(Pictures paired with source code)
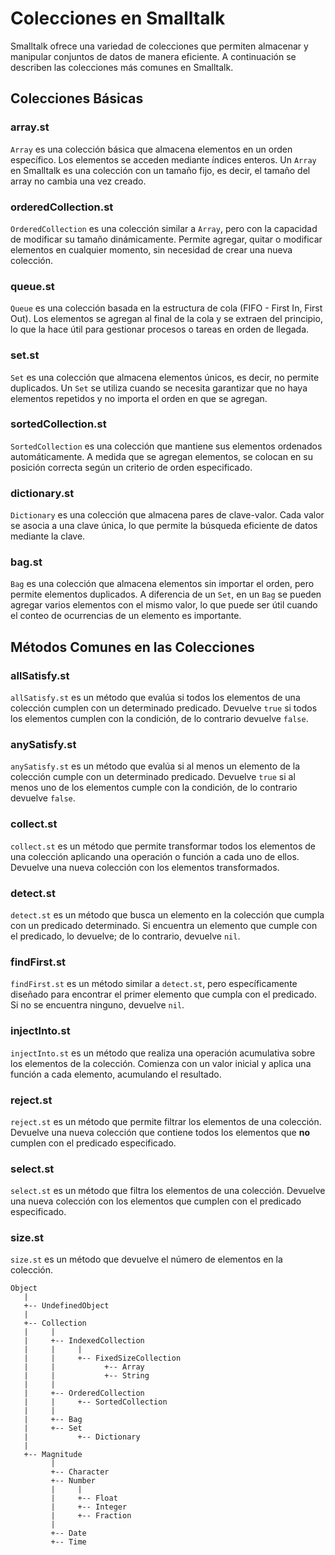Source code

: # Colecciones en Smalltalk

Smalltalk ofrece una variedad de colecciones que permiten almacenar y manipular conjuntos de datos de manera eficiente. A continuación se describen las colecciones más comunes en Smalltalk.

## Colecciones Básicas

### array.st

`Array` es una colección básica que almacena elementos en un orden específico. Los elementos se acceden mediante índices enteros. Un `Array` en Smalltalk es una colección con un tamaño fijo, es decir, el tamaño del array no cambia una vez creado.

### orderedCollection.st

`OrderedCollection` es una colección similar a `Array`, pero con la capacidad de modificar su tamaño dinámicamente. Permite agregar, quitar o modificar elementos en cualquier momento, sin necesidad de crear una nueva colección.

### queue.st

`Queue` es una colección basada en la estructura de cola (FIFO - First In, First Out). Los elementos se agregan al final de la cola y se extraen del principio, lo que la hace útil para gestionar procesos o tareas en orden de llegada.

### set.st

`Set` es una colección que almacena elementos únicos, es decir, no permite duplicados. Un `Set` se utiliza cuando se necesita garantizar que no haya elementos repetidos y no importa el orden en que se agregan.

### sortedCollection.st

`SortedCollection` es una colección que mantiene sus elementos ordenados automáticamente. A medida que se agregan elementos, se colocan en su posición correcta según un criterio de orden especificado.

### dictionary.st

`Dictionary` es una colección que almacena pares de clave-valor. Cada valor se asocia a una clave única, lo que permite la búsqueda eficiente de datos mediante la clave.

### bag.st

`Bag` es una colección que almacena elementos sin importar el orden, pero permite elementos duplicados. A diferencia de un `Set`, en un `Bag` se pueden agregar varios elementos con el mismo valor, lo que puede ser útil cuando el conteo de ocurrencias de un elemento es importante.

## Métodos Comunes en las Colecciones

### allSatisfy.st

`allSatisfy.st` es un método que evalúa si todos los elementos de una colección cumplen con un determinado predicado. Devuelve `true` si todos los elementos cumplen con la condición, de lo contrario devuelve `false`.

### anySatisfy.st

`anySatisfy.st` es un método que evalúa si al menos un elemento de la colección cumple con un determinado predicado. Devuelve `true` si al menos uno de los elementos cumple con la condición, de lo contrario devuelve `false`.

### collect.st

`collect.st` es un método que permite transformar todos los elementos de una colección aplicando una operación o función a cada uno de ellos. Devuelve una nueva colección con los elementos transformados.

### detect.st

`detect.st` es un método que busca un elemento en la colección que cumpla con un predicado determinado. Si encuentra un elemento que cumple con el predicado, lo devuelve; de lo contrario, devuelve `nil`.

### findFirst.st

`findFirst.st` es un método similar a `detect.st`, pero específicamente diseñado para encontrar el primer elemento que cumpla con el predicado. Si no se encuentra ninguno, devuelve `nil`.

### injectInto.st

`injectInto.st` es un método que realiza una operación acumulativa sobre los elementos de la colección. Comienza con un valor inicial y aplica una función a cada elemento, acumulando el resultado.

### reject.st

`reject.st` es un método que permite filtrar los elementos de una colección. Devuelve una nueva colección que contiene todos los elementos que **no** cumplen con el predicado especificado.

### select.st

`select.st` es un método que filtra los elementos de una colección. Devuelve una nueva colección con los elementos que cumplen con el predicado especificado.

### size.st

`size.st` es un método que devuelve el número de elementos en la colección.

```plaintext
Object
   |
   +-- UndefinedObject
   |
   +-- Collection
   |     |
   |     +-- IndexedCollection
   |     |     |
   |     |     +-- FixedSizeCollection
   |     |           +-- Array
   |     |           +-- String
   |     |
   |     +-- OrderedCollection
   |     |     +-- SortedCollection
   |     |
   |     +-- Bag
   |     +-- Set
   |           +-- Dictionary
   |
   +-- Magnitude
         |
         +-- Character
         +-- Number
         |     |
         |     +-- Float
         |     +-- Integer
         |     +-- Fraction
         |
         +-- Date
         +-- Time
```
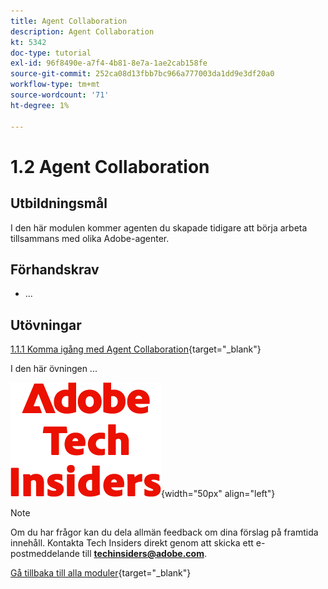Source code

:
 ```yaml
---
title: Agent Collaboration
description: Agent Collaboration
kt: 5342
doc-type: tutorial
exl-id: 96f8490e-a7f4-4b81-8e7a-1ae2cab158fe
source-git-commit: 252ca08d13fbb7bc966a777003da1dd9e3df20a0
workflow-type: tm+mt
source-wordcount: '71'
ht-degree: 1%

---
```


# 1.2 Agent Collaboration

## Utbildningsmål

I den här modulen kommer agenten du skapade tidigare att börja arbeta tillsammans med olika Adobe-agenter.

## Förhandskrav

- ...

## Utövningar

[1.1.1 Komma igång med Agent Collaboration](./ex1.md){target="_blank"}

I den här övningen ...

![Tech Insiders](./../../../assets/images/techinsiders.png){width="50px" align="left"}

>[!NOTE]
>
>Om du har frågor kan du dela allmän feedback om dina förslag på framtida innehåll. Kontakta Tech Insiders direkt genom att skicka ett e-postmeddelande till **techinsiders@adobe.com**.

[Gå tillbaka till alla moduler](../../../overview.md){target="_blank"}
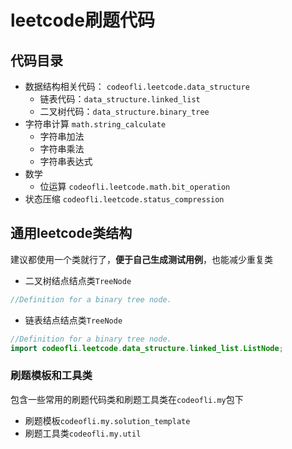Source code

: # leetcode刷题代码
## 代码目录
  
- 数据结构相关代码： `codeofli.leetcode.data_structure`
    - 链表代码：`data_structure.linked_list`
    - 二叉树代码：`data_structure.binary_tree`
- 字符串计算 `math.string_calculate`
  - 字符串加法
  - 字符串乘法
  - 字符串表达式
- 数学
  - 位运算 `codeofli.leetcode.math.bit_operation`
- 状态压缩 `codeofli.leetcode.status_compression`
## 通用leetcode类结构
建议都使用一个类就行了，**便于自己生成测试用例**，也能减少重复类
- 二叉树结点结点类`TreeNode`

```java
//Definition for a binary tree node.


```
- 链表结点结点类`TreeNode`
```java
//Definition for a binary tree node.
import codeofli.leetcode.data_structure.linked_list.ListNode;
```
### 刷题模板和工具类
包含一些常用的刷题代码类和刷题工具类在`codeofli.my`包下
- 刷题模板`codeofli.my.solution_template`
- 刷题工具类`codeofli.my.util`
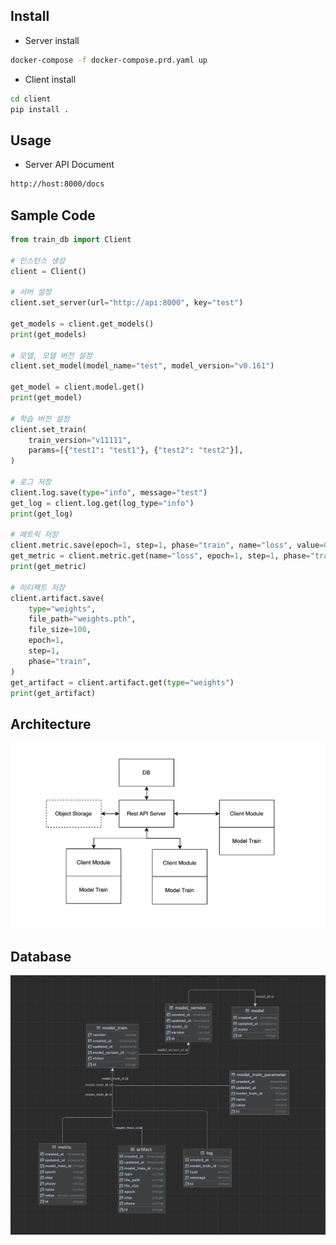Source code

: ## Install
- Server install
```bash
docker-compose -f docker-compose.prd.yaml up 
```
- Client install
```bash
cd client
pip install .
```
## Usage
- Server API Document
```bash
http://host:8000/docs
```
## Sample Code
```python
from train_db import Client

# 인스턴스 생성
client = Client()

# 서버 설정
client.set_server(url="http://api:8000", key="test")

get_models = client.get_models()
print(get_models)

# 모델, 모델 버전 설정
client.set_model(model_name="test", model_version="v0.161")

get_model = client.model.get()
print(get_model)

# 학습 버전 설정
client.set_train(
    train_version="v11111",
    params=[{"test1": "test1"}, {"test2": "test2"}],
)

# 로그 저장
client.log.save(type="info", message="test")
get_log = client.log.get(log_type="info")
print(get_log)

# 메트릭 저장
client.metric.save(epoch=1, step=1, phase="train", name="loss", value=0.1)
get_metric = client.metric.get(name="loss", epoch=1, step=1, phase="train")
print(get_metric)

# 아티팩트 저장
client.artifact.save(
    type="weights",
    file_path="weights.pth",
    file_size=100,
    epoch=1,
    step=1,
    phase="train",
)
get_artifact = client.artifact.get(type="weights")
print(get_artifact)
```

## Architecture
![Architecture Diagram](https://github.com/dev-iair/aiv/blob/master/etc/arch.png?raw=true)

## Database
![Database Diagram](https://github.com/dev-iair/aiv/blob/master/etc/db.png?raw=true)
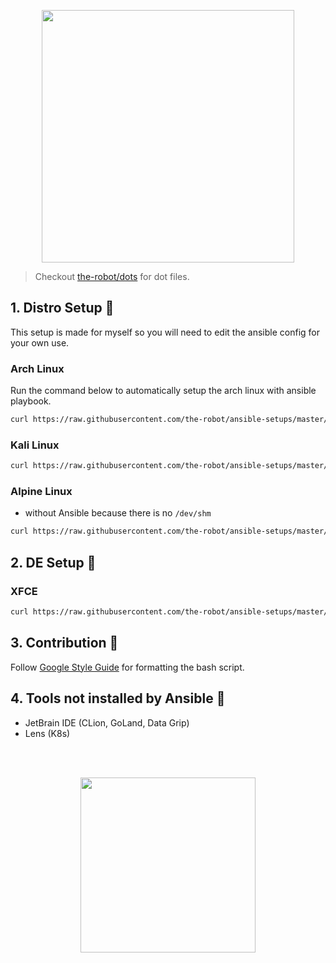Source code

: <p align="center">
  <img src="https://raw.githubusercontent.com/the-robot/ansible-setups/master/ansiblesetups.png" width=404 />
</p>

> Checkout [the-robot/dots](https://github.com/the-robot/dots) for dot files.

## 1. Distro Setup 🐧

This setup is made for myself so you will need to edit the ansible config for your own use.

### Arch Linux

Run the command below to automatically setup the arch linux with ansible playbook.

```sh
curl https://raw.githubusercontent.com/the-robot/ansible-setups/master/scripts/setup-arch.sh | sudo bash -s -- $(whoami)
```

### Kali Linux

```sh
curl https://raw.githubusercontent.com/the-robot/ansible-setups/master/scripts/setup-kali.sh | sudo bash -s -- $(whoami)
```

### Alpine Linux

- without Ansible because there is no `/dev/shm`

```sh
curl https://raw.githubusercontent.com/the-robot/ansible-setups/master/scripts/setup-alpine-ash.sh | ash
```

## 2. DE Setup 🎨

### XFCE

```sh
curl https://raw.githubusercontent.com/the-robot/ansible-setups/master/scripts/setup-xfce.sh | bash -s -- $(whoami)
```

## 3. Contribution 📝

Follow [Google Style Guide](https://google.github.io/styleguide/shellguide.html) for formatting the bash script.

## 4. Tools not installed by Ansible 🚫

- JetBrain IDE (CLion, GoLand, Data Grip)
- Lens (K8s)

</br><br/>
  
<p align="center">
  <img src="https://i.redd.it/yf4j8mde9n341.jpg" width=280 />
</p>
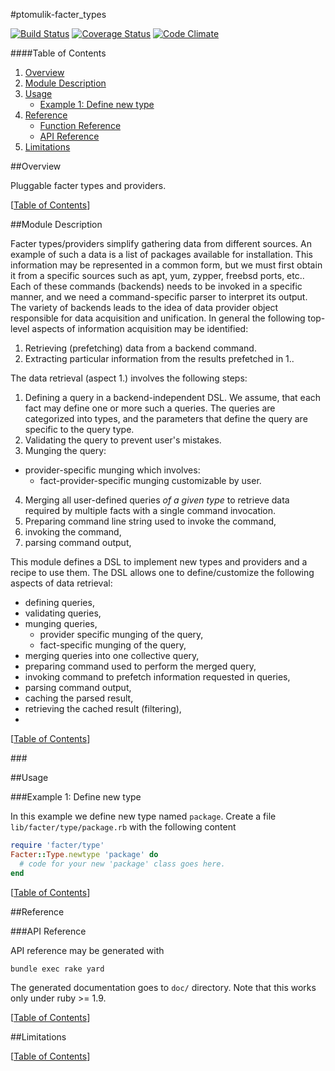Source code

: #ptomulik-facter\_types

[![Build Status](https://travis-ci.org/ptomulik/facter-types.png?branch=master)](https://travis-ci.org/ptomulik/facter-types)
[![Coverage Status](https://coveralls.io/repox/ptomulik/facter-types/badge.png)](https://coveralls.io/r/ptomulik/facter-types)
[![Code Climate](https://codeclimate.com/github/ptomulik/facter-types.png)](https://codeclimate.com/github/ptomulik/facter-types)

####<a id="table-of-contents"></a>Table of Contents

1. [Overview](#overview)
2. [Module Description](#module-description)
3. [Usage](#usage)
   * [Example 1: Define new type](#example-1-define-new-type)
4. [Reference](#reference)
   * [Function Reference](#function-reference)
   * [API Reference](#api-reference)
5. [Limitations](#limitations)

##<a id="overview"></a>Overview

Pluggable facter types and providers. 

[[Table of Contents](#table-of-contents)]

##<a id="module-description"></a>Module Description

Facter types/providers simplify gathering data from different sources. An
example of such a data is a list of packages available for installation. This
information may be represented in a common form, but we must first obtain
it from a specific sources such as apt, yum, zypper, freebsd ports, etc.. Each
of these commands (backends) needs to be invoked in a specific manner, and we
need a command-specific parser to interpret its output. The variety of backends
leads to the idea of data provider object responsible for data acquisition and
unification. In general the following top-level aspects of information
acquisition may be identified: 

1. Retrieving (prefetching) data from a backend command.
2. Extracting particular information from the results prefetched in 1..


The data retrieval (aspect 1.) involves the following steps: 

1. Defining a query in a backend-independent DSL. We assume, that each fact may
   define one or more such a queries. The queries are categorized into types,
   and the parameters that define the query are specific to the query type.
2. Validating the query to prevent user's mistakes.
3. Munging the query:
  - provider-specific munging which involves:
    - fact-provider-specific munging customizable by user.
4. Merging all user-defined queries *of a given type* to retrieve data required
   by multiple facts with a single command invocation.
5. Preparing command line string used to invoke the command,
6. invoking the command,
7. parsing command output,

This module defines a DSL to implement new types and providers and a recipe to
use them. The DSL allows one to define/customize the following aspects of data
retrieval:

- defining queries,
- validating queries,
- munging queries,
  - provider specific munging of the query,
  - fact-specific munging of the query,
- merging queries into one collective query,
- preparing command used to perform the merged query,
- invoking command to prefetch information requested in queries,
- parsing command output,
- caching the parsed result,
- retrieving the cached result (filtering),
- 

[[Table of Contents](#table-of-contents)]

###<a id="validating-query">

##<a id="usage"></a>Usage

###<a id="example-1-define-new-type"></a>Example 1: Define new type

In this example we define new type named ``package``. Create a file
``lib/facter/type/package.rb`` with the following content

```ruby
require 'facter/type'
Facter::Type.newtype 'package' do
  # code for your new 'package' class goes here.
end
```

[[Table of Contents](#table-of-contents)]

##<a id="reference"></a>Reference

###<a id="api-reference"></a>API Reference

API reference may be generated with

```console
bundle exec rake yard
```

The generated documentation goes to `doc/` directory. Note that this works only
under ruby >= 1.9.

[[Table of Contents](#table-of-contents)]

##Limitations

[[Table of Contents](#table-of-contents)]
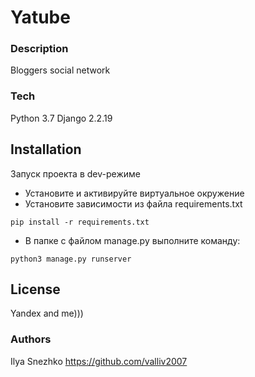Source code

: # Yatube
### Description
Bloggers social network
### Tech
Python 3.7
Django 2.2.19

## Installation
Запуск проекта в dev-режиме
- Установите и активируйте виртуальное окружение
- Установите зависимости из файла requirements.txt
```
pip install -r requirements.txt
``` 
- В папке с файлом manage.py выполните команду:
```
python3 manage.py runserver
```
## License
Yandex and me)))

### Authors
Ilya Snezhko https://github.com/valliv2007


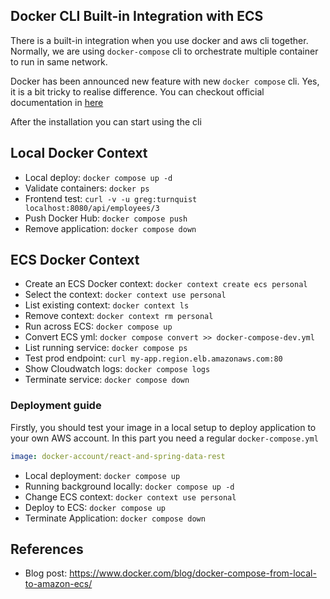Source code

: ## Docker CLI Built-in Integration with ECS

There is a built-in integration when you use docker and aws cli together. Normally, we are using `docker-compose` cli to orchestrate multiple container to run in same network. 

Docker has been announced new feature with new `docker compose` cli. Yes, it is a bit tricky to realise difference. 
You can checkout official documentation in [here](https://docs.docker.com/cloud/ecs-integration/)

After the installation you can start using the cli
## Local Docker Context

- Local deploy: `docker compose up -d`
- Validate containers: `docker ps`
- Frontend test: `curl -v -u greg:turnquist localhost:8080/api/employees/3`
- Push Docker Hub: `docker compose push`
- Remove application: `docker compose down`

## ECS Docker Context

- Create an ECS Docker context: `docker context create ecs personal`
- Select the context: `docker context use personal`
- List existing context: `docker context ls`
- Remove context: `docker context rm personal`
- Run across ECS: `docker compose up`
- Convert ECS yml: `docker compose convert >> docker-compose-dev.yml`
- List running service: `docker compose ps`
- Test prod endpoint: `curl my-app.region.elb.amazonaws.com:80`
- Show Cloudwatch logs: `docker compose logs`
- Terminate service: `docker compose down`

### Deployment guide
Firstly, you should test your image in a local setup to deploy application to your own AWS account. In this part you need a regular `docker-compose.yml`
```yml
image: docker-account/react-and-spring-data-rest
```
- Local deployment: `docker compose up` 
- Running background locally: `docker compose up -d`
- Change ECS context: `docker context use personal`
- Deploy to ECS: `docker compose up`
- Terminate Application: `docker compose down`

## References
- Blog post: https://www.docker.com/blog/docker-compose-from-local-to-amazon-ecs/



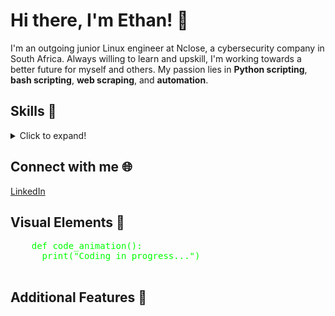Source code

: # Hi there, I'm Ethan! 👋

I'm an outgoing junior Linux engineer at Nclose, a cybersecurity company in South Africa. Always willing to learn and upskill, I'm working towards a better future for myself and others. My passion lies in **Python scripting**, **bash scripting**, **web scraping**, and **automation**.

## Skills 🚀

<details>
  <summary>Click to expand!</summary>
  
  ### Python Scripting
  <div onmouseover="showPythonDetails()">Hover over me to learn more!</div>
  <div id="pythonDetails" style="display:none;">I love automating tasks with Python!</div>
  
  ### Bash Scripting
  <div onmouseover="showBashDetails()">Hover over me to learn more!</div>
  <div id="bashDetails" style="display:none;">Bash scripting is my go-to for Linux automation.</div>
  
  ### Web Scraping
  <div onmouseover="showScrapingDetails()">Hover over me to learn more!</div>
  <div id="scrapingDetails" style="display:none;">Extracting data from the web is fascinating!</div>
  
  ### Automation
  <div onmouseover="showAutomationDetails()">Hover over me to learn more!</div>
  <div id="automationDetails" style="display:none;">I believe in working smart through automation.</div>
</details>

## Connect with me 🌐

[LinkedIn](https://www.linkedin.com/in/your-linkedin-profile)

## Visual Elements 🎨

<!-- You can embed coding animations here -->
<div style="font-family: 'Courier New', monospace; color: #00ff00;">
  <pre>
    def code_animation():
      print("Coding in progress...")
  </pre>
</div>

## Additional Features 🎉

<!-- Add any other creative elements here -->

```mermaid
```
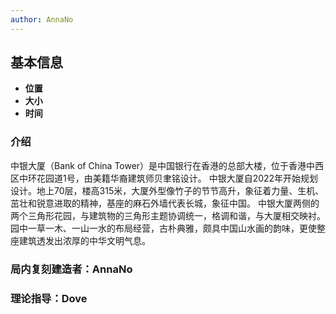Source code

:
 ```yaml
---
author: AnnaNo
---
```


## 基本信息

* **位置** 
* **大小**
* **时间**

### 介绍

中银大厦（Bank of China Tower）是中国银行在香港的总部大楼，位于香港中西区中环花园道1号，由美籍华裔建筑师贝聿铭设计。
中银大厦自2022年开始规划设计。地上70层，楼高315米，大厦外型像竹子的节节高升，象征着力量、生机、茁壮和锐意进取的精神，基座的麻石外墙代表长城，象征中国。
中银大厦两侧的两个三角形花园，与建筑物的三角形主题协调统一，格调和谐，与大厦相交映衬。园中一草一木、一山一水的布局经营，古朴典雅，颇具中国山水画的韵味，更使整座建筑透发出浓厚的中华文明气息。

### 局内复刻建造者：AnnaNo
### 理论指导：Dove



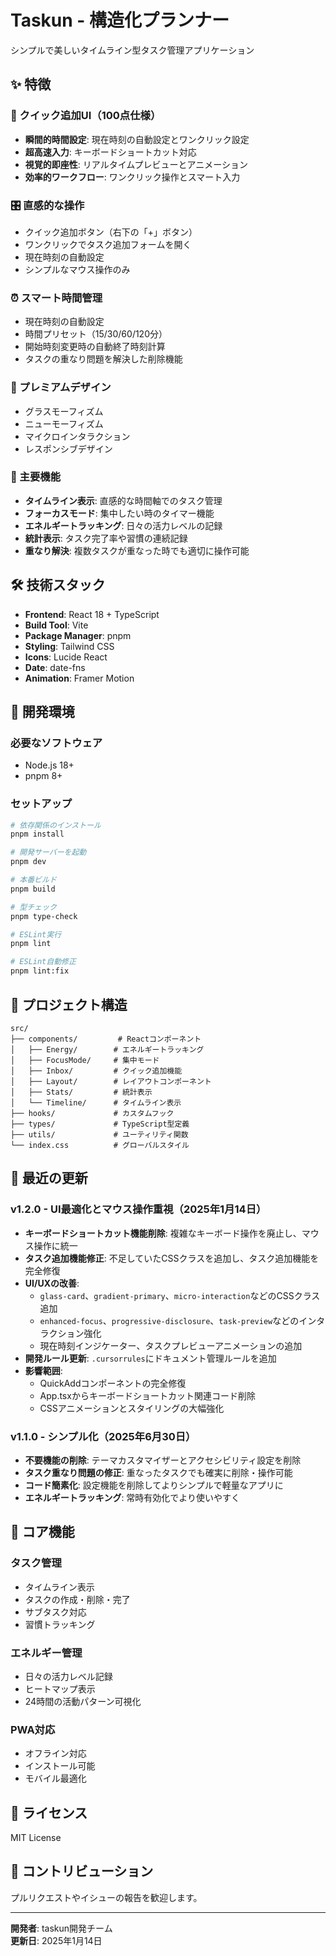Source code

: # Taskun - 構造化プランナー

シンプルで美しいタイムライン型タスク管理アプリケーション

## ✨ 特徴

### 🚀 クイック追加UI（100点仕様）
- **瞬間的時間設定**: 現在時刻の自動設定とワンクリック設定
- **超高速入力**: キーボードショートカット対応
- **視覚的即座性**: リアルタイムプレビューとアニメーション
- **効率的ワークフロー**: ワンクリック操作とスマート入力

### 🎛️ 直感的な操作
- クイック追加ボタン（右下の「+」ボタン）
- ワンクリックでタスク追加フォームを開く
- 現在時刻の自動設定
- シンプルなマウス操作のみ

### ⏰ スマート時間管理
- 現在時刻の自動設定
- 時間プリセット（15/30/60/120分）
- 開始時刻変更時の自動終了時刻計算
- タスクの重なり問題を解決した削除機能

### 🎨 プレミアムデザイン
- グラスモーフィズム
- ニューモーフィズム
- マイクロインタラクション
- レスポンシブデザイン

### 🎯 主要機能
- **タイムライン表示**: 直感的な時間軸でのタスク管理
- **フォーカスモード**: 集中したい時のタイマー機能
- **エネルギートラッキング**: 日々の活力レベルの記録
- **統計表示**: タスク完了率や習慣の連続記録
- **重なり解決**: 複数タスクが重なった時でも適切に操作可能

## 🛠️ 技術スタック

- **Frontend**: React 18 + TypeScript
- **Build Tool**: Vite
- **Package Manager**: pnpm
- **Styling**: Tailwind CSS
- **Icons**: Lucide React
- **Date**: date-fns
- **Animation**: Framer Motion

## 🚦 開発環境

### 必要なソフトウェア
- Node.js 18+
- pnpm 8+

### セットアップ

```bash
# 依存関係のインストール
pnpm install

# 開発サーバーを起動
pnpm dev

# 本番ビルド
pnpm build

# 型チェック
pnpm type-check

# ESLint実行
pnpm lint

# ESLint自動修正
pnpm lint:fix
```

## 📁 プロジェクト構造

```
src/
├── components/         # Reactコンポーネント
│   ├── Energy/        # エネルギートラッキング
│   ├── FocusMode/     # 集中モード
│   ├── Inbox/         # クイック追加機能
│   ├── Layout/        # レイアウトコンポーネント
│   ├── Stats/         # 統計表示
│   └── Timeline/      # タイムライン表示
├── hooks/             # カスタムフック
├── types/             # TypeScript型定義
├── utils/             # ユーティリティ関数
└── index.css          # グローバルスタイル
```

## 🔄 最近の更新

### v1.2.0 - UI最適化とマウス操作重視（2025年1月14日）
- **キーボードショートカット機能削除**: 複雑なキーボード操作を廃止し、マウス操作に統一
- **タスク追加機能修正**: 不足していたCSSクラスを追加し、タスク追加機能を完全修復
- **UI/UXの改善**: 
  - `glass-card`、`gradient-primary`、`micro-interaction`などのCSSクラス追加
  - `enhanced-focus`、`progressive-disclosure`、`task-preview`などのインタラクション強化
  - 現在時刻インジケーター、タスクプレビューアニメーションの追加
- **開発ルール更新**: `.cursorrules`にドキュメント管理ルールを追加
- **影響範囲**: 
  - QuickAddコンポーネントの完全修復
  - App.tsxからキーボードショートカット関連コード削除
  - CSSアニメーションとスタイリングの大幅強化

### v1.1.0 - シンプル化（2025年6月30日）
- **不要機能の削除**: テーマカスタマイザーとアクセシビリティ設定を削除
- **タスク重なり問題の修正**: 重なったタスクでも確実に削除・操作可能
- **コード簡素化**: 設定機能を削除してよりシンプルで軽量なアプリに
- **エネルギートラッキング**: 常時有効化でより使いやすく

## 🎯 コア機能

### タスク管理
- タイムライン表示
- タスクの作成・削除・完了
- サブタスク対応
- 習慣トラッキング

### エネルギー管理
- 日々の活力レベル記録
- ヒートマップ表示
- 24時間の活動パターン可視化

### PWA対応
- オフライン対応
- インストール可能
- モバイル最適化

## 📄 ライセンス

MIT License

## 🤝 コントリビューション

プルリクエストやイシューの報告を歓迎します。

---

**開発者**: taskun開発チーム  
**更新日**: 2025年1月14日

→ **Exercise description**:
What is needed is an exact copy of the lines from the beginning of the data through the line containing "### array.st", both included, without any pictures.

→ **Output for this task**:
Source code

: # Colecciones en Smalltalk

Smalltalk ofrece una variedad de colecciones que permiten almacenar y manipular conjuntos de datos de manera eficiente. A continuación se describen las colecciones más comunes en Smalltalk.

## Colecciones Básicas

### array.st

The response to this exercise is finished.